Common Objects in 3D: Large-Scale Learning and Evaluation of Real-life 3D Category Reconstruction (2109.00512v1)

Published 1 Sep 2021 in cs.CV

Abstract: Traditional approaches for learning 3D object categories have been predominantly trained and evaluated on synthetic datasets due to the unavailability of real 3D-annotated category-centric data. Our main goal is to facilitate advances in this field by collecting real-world data in a magnitude similar to the existing synthetic counterparts. The principal contribution of this work is thus a large-scale dataset, called Common Objects in 3D, with real multi-view images of object categories annotated with camera poses and ground truth 3D point clouds. The dataset contains a total of 1.5 million frames from nearly 19,000 videos capturing objects from 50 MS-COCO categories and, as such, it is significantly larger than alternatives both in terms of the number of categories and objects. We exploit this new dataset to conduct one of the first large-scale "in-the-wild" evaluations of several new-view-synthesis and category-centric 3D reconstruction methods. Finally, we contribute NerFormer - a novel neural rendering method that leverages the powerful Transformer to reconstruct an object given a small number of its views. The CO3D dataset is available at https://github.com/facebookresearch/co3d .

View on arXiv

Authors (6)

Jeremy Reizenstein (15 papers)
Roman Shapovalov (15 papers)
Philipp Henzler (18 papers)
Luca Sbordone (16 papers)
Patrick Labatut (13 papers)
David Novotny (42 papers)

Citations (377)

View on Semantic Scholar

Summary

Overview of "Common Objects in 3D"

The paper "Common Objects in 3D (CO3D): Large-Scale Learning and Evaluation of Real-life 3D Category Reconstruction" presents a substantial contribution to the field of 3D object reconstruction by introducing a large-scale dataset and a novel model for 3D rendering. The authors address significant limitations in the current availability of real-world datasets and advance methodologies for learning category-centric 3D models.

Dataset Contribution

CO3D represents a massive leap in dataset size and realism, comprising 1.5 million multi-view images of nearly 19,000 objects across 50 categories derived from MS-COCO. Unlike prior datasets that often rely on synthetic or limited real-world data, CO3D provides extensive real-world images with annotated camera poses and dense 3D point clouds. The dataset's scale allows for training and evaluation of more robust 3D reconstruction models. The collection process leverages crowd-sourcing and photogrammetric techniques, producing high-quality annotations efficiently. This results in a dataset that more accurately reflects the complexity found in real-life scenes.

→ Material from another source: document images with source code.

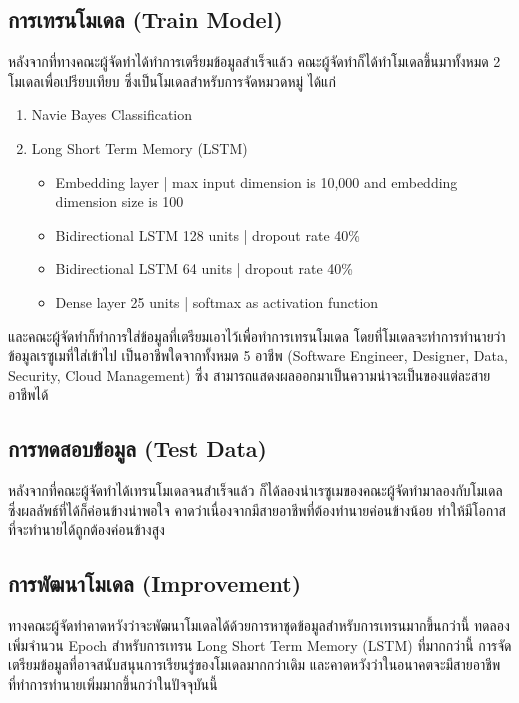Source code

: \subsection{การเทรนโมเดล (Train Model)}
หลังจากที่ทางคณะผู้จัดทำได้ทำการเตรียมข้อมูลสำเร็จแล้ว คณะผู้จัดทำก็ได้ทำโมเดลขึ้นมาทั้งหมด 2 โมเดลเพื่อเปรียบเทียบ
ซึ่งเป็นโมเดลสำหรับการจัดหมวดหมู่ ได้แก่
\begin{enumerate}
    \item Navie Bayes Classification
    \item Long Short Term Memory (LSTM)
          \begin{itemize}
              \item Embedding layer              | max input dimension is 10,000 and embedding dimension size is 100
              \item Bidirectional LSTM 128 units | dropout rate 40\%
              \item Bidirectional LSTM 64 units  | dropout rate 40\%
              \item Dense layer 25 units         | softmax as activation function
          \end{itemize}
\end{enumerate}
\par และคณะผู้จัดทำก็ทำการใส่ข้อมูลที่เตรียมเอาไว้เพื่อทำการเทรนโมเดล โดยที่โมเดลจะทำการทำนายว่าข้อมูลเรซูเมที่ใส่เข้าไป
เป็นอาชีพใดจากทั้งหมด 5 อาชีพ (Software Engineer, Designer, Data, Security, Cloud Management) ซึ่ง
สามารถแสดงผลออกมาเป็นความน่าจะเป็นของแต่ละสายอาชีพได้

\subsection{การทดสอบข้อมูล (Test Data)}
หลังจากที่คณะผู้จัดทำได้เทรนโมเดลจนสำเร็จแล้ว ก็ได้ลองนำเรซูเมของคณะผู้จัดทำมาลองกับโมเดล ซึ่งผลลัพธ์ที่ได้ก็ค่อนข้างน่าพอใจ
คาดว่าเนื่องจากมีสายอาชีพที่ต้องทำนายค่อนข้างน้อย ทำให้มีโอกาสที่จะทำนายได้ถูกต้องค่อนข้างสูง

\subsection{การพัฒนาโมเดล (Improvement)}
ทางคณะผู้จัดทำคาดหวังว่าจะพัฒนาโมเดลได้ด้วยการหาชุดข้อมูลสำหรับการเทรนมากขึ้นกว่านี้ ทดลองเพิ่มจำนวน Epoch สำหรับการเทรน
Long Short Term Memory (LSTM) ที่มากกว่านี้ การจัดเตรียมข้อมูลที่อาจสนับสนุนการเรียนรู่ของโมเดลมากกว่าเดิม และคาดหวังว่าในอนาคตจะมีสายอาชีพที่ทำการทำนายเพิ่มมากขึ้นกว่าในปัจจุบันนี้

Evaluation and Novel Model

The paper exploits CO3D to undertake one of the earliest extensive evaluations of existing new-view-synthesis and 3D reconstruction methods in "in-the-wild" conditions. Significantly, the authors introduce NerFormer, a neural rendering model utilizing Transformer architectures to enhance implicit neural representations. NerFormer is designed to synthesize views from sparse image sequences, employing attention mechanisms for both spatial reasoning and view aggregation. The model demonstrates superior performance over existing baselines, including implicit and explicit methods such as Neural Radiance Fields (NeRF), Neural Volumes (NV), and more traditional mesh and point cloud techniques.

Numerical Results and Methodological Insights

The paper presents strong empirical results, with NerFormer outperforming 14 baseline models in several metrics, such as PSNR, LPIPS, and IoU, indicating its effectiveness in reconstructing accurate and visually coherent 3D objects. By employing a Transformer-based approach, NerFormer achieves a better balance of detail and computational efficiency, leveraging the strengths of implicit neural representations while mitigating weaknesses in handling noisy inputs.

Implications and Future Directions

The introduction of CO3D and related methodologies sets a new benchmark for real-world 3D reconstruction tasks. The dataset's scale and diversity pave the way for more generalizable and robust models that can operate effectively in varied and complex environments. This work suggests pathways for future research, including exploring more scalable annotation systems, enhancing model generalizability across unseen categories, and integrating advancements in neural rendering technologies.

In conclusion, this paper makes valuable contributions through both data and model innovations, significantly impacting future research trajectories in 3D category reconstruction and rendering.